Americans, on average, waste 30-40% of food annually, or about $161 Billion worth of products. It's important to note that this is a general number and doesn't necessarily account for food thrown out by customers who have already purchased it.
To that end, however, some 80% of Americans end up discarding otherwise fine-to-eat food after they've purchased it. While it can be argued that the TikToker in question certainly ended up buying more food than she would've gotten at Chipotle for $36, it could be that like many of us, the next time she plans on making a meal that necessitates any of the items she just purchased, they'd have either spoiled or the quantities aren't enough, which will require yet another trip to the supermarket.
That, itself takes time out of one's day, not to mention the time it takes to prepare the meal, too.
If you've got a hankering for a fried chicken sandwich, however, there are some folks online who've done a lot of legwork, recipes included, on how to make it for much cheaper than the $36 @daniellewal2468 spent to make them.
Good Cheap Eats published a recipe for a chicken sandwich that they estimate comes out to about $1.60 a sandwich when followed accordingly.

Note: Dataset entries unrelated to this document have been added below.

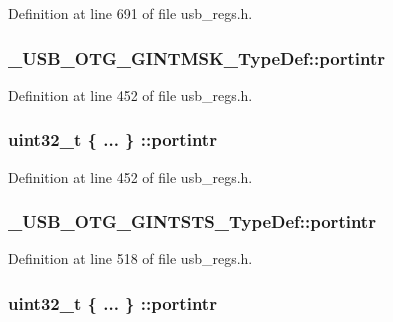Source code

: Definition at line 691 of file usb\-\_\-regs.\-h.

\hypertarget{group___u_s_b___o_t_g___d_r_i_v_e_r_ga99e136933a390151d3db44096e15cfe0}{
\subsubsection[{portintr}]{ \-\_\-\-U\-S\-B\-\_\-\-O\-T\-G\-\_\-\-G\-I\-N\-T\-M\-S\-K\-\_\-\-Type\-Def\-::portintr}}\label{group___u_s_b___o_t_g___d_r_i_v_e_r_ga99e136933a390151d3db44096e15cfe0}


Definition at line 452 of file usb\-\_\-regs.\-h.

\hypertarget{group___u_s_b___o_t_g___d_r_i_v_e_r_ga4c25019ccb51d043732d003b9d74b446}{
\subsubsection[{portintr}]{\setlength{\rightskip}{0pt plus 5cm}uint32\-\_\-t \{ ... \} \-::portintr}}\label{group___u_s_b___o_t_g___d_r_i_v_e_r_ga4c25019ccb51d043732d003b9d74b446}


Definition at line 452 of file usb\-\_\-regs.\-h.

\hypertarget{group___u_s_b___o_t_g___d_r_i_v_e_r_ga892d7ace179d025cd937a411eca950d3}{
\subsubsection[{portintr}]{ \-\_\-\-U\-S\-B\-\_\-\-O\-T\-G\-\_\-\-G\-I\-N\-T\-S\-T\-S\-\_\-\-Type\-Def\-::portintr}}\label{group___u_s_b___o_t_g___d_r_i_v_e_r_ga892d7ace179d025cd937a411eca950d3}


Definition at line 518 of file usb\-\_\-regs.\-h.

\hypertarget{group___u_s_b___o_t_g___d_r_i_v_e_r_ga8adf55f159076be315d06bea6be29728}{
\subsubsection[{portintr}]{\setlength{\rightskip}{0pt plus 5cm}uint32\-\_\-t \{ ... \} \-::portintr}}\label{group___u_s_b___o_t_g___d_r_i_v_e_r_ga8adf55f159076be315d06bea6be29728}


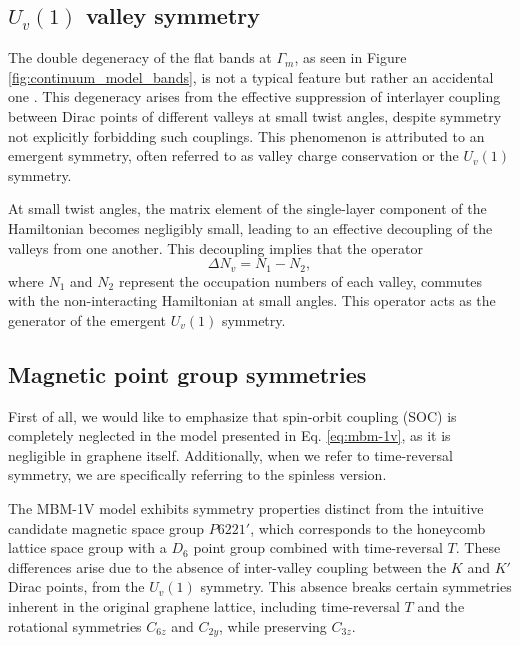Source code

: \subsection{$U_v(1)$ valley symmetry} \label{subsec:Uv(1)-valley_symmetry}

The double degeneracy of the flat bands at \( \Gamma_m \), as seen in Figure \ref{fig:continuum_model_bands}, is not a typical feature but rather an accidental one \cite{thesis_angeli}. This degeneracy arises from the effective suppression of interlayer coupling between Dirac points of different valleys at small twist angles, despite symmetry not explicitly forbidding such couplings. This phenomenon is attributed to an emergent symmetry, often referred to as valley charge conservation or the \( U_v(1) \) symmetry.

At small twist angles, the matrix element of the single-layer component of the Hamiltonian becomes negligibly small, leading to an effective decoupling of the valleys from one another. This decoupling implies that the operator
\begin{equation} \label{eq:Uv(1)_symmetry_N1N2}
\Delta N_v = N_1 - N_2,
\end{equation}
where \( N_1 \) and \( N_2 \) represent the occupation numbers of each valley, commutes with the non-interacting Hamiltonian at small angles. This operator acts as the generator of the emergent \( U_v(1) \) symmetry.


\subsection{Magnetic point group symmetries} \label{subsec:magnetic_point_group_symmetries}

First of all, we would like to emphasize that spin-orbit coupling (SOC) is completely neglected in the model presented in Eq. \eqref{eq:mbm-1v}, as it is negligible in graphene itself. Additionally, when we refer to time-reversal symmetry, we are specifically referring to the spinless version.

The MBM-1V model exhibits symmetry properties distinct from the intuitive candidate magnetic space group \( P6221' \), which corresponds to the honeycomb lattice space group with a \( D_6 \) point group combined with time-reversal \( T \). These differences arise due to the absence of inter-valley coupling between the \( K \) and \( K' \) Dirac points, from the $U_v(1)$ symmetry. This absence breaks certain symmetries inherent in the original graphene lattice, including time-reversal \( T \) and the rotational symmetries \( C_{6z} \) and \( C_{2y} \), while preserving \( C_{3z} \).

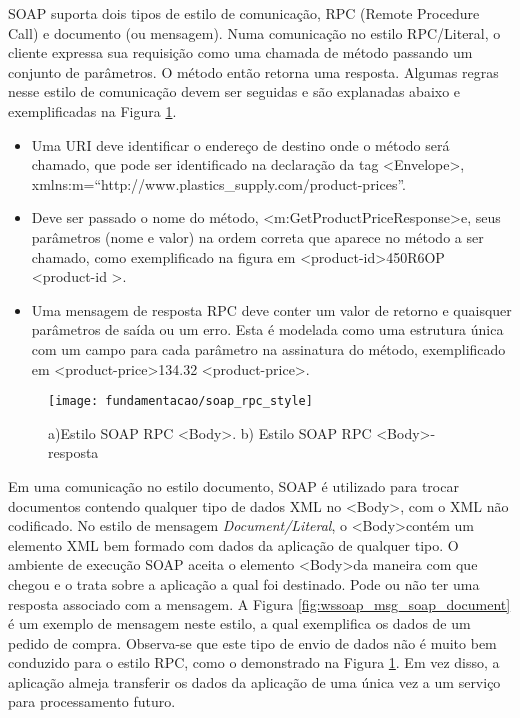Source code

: SOAP suporta dois tipos de estilo de comunicação, RPC (Remote Procedure Call) e documento (ou mensagem). Numa comunicação no estilo RPC/Literal, o cliente expressa sua requisição como uma chamada de método passando um conjunto de parâmetros. O método então retorna uma resposta. Algumas regras nesse estilo de comunicação devem ser seguidas e são explanadas abaixo e exemplificadas na Figura \ref{fig:wssoap_msg_soap_rpc}.
\begin{itemize}
\item Uma URI deve identificar o endereço de destino onde o método será chamado, que pode ser identificado na declaração da tag \textless Envelope\textgreater, xmlns:m=``http://www.plastics_supply.com/product-prices''.
\item Deve ser passado o nome do método, \textless m:GetProductPriceResponse\textgreater e, seus parâmetros (nome e valor) na ordem correta que aparece no método a ser chamado, como exemplificado na figura em \textless product-id\textgreater 450R6OP \textless product-id \textgreater.
\item Uma mensagem de resposta RPC deve conter um valor de retorno e quaisquer parâmetros de saída ou um erro. Esta é modelada como uma estrutura única com um campo para cada parâmetro na assinatura do método, exemplificado em \textless product-price\textgreater 134.32 \textless product-price\textgreater.
\end{itemize}

\begin{figure}[!htb] \centering
  \centering
  \texttt{[image: fundamentacao/soap\_rpc\_style]} 
  \caption{a)Estilo SOAP RPC \textless Body\textgreater. b) Estilo SOAP RPC \textless Body\textgreater - resposta\cite{Papazoglou:2008}} 
  \label{fig:wssoap_msg_soap_rpc}
\end{figure}

Em uma comunicação no estilo documento, SOAP é utilizado para trocar documentos contendo qualquer tipo de dados XML no \textless Body\textgreater, com o XML não codificado. No estilo de mensagem \textit{Document/Literal}, o \textless Body\textgreater contém um elemento XML bem formado com dados da aplicação de qualquer tipo. O ambiente de execução SOAP aceita o elemento \textless Body\textgreater da maneira com que chegou e o trata sobre a aplicação a qual foi destinado. Pode ou não ter uma resposta associado com a mensagem. A Figura \ref{fig:wssoap_msg_soap_document} é um exemplo de mensagem neste estilo, a qual exemplifica os dados de um pedido de compra. Observa-se que este tipo de envio de dados não é muito bem conduzido para o estilo RPC, como o demonstrado na Figura \ref{fig:wssoap_msg_soap_rpc}. Em vez disso, a aplicação almeja transferir os dados da aplicação de uma única vez a um serviço para processamento futuro.\cite{Papazoglou:2008}

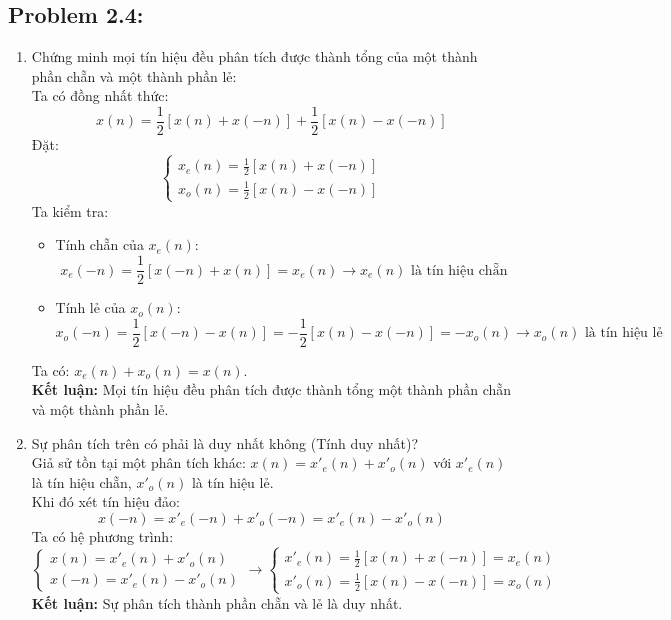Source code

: \subsection{Problem 2.4:}
\begin{enumerate}
    \item Chứng minh mọi tín hiệu đều phân tích được thành tổng của một thành phần chẵn và một thành phần lẻ:\\
    Ta có đồng nhất thức:
    \[
    x(n) = \frac{1}{2}[x(n) + x(-n)] + \frac{1}{2}[x(n) - x(-n)]
    \]
    Đặt:
    \[
    \begin{cases}
        x_e(n) = \frac{1}{2}[x(n) + x(-n)] \\
        x_o(n) = \frac{1}{2}[x(n) - x(-n)]
    \end{cases}
    \]
    Ta kiểm tra:
    \begin{itemize}
        \item Tính chẵn của $x_e(n)$:
        $$
        x_e(-n) = \frac{1}{2}[x(-n) + x(n)] = x_e(n) \rightarrow x_e(n) \text{ là tín hiệu chẵn}
        $$
        \item Tính lẻ của $x_o(n)$:
        $$
        x_o(-n) = \frac{1}{2}[x(-n) - x(n)] = -\frac{1}{2}[x(n) - x(-n)] = -x_o(n) \rightarrow x_o(n) \text{ là tín hiệu lẻ}
        $$
    \end{itemize}
    Ta có: $x_e(n) + x_o(n) = x(n)$.\\
    \textbf{Kết luận:} Mọi tín hiệu đều phân tích được thành tổng một thành phần chẵn và một thành phần lẻ.

    \item Sự phân tích trên có phải là duy nhất không (Tính duy nhất)?\\
    Giả sử tồn tại một phân tích khác: $x(n) = x'_e(n) + x'_o(n)$ với $x'_e(n)$ là tín hiệu chẵn, $x'_o(n)$ là tín hiệu lẻ.\\
    Khi đó xét tín hiệu đảo:
    $$
    x(-n) = x'_e(-n) + x'_o(-n) = x'_e(n) - x'_o(n)
    $$
    Ta có hệ phương trình:
    \[
    \begin{cases}
        x(n) = x'_e(n) + x'_o(n) \\
        x(-n) = x'_e(n) - x'_o(n)
    \end{cases}
    \rightarrow
    \begin{cases}
        x'_e(n) = \frac{1}{2}[x(n) + x(-n)] = x_e(n) \\
        x'_o(n) = \frac{1}{2}[x(n) - x(-n)] = x_o(n)
    \end{cases}
    \]
    \textbf{Kết luận:} Sự phân tích thành phần chẵn và lẻ là duy nhất.


\end{enumerate}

Adjusting for inflation and local grocery store prices, along with whatever additional accouterments you'd like to add to your sandwiches, and that price will probably go up.
This frugal-living blog for college students states that taking this "meal prepping" approach to cooking food in large batches, then tossed in a fridge to be reheated/enjoy at a later time, also significantly cuts down the amount of money a made-at-home meal costs as opposed to a made-to-order one.
TikTokers who saw @danielleawal2468's post had a variety of different reactions to her claims. Some took her post as an affront to Publix, while others acquiesced that the chain has been known to have some pretty high prices depending on the items one's purchasing. Others suggested that she just purchase the grocery store chain's ready-made sandwiches.
And then others said while the store is pricier than other grocery options, that the "atmosphere and customer service and food is top tier."
Then there were those who said that she's probably just not shopping correctly if she's spending that much money to make a chicken sandwich, Publix visit or not.
What do you think? Is it cheaper sometimes to eat out than make food for yourself at home? Would you rather prepare your own meals or go out to eat them instead?